Der Trinationale Atomschutzverband (TRAS) und Greenpeace Schweiz haben am 19. Dezember 2012 Strafanzeige bei der Bundesanwaltschaft wegen Urkundenfälschung gegen die Kernkraftwerk Gösgen-Däniken AG (KKG) und gegen die Kernkraftwerk Leibstadt AG (KKL) eingereicht. In den Bilanzen dieser Werke sind insgesamt über 1,8 Milliarden Franken aktiviert, die nicht werthaltig sind. Zweck dieser Manipulationen ist es offensichtlich, die Nachsorgekosten der Bundeskasse und den Steuerpflichtigen anzulasten (nach Artikel 80 Kernenergiegesetz). Per Ende 2011 fehlen für die Nachsorgekosten liquide Mittel von 11,5 Milliarden Franken.
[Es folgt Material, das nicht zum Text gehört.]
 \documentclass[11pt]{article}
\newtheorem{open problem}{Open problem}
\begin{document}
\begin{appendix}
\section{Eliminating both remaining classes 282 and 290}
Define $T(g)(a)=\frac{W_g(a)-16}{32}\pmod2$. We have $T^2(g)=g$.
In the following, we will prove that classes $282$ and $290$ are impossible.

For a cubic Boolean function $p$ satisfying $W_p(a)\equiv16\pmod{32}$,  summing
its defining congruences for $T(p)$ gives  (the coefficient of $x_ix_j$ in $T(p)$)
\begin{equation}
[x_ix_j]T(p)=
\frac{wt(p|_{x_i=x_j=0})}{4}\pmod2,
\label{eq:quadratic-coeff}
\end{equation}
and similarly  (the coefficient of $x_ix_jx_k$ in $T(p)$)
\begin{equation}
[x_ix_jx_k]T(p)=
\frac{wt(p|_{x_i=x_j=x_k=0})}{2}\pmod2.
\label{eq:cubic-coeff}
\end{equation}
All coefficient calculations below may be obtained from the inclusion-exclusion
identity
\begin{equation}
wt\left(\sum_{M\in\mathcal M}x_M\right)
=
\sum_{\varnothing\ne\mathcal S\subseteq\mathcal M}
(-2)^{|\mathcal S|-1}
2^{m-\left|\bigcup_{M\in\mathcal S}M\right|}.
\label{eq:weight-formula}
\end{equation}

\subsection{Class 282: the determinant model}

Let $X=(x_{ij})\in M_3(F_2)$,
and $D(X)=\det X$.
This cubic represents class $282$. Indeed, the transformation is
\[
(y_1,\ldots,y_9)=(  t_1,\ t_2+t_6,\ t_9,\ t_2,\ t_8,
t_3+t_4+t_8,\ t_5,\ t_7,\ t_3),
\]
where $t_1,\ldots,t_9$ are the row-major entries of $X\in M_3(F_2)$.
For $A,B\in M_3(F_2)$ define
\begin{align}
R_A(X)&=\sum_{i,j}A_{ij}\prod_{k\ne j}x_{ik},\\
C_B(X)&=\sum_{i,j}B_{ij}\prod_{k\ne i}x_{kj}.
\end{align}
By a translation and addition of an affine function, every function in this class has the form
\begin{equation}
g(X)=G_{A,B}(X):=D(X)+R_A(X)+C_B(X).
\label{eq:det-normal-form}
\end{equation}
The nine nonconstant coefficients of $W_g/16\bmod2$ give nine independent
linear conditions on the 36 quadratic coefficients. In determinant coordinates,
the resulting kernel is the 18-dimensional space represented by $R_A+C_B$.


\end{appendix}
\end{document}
In den Bilanzen per Ende 2011 von KKL und KKG werden die Wertschriften des Stilllegungs- und Entsorgungsfonds um insgesamt 599 Mio. CHF höher ausgewiesen als die Marktwerte in den Bilanzen des Stilllegungs- und des Entsorgungsfonds. Beim KKL sind es CHF 238 Mio. und beim KKG CHF 361 Mio. Gemäss Artikel 667 Obligationenrecht dürfen Wertschriften jedoch höchstens zu Marktwerten bewertet werden.

Zudem sind beim KKL zu amortisierende Kosten für Nachbetrieb, Stilllegung und Entsorgung in Höhe von CHF 630 Mio. aktiviert. Beim KKG sind es CHF 608 Mio.

Artikel 664 OR zählt Aktivierungsfälle abschliessend auf und schliesst eine Aktivierung von zu amortisierenden Kosten für Nachbetrieb, Stilllegung und Entsorgung aus.

Per Ende 2011 erscheinen somit insgesamt 1,837 Milliarden Franken Aktiven in den Bilanzen, die nicht in die Bilanz gehören, weil sie keine verkehrsfähigen oder übertragbaren Werte verkörpern und deshalb auch nicht werthaltig sind. Ohne diese Aktiven wäre kein Eigenkapital mehr vorhanden. Diese Überbewertungen und Aktivierungen sind im Falle des KKL und des KKG deshalb so kritisch, weil damit eine gemäss Art. 725 OR zwingende finanzielle Sanierung mit dieser Buchungsmethode umgangen wird.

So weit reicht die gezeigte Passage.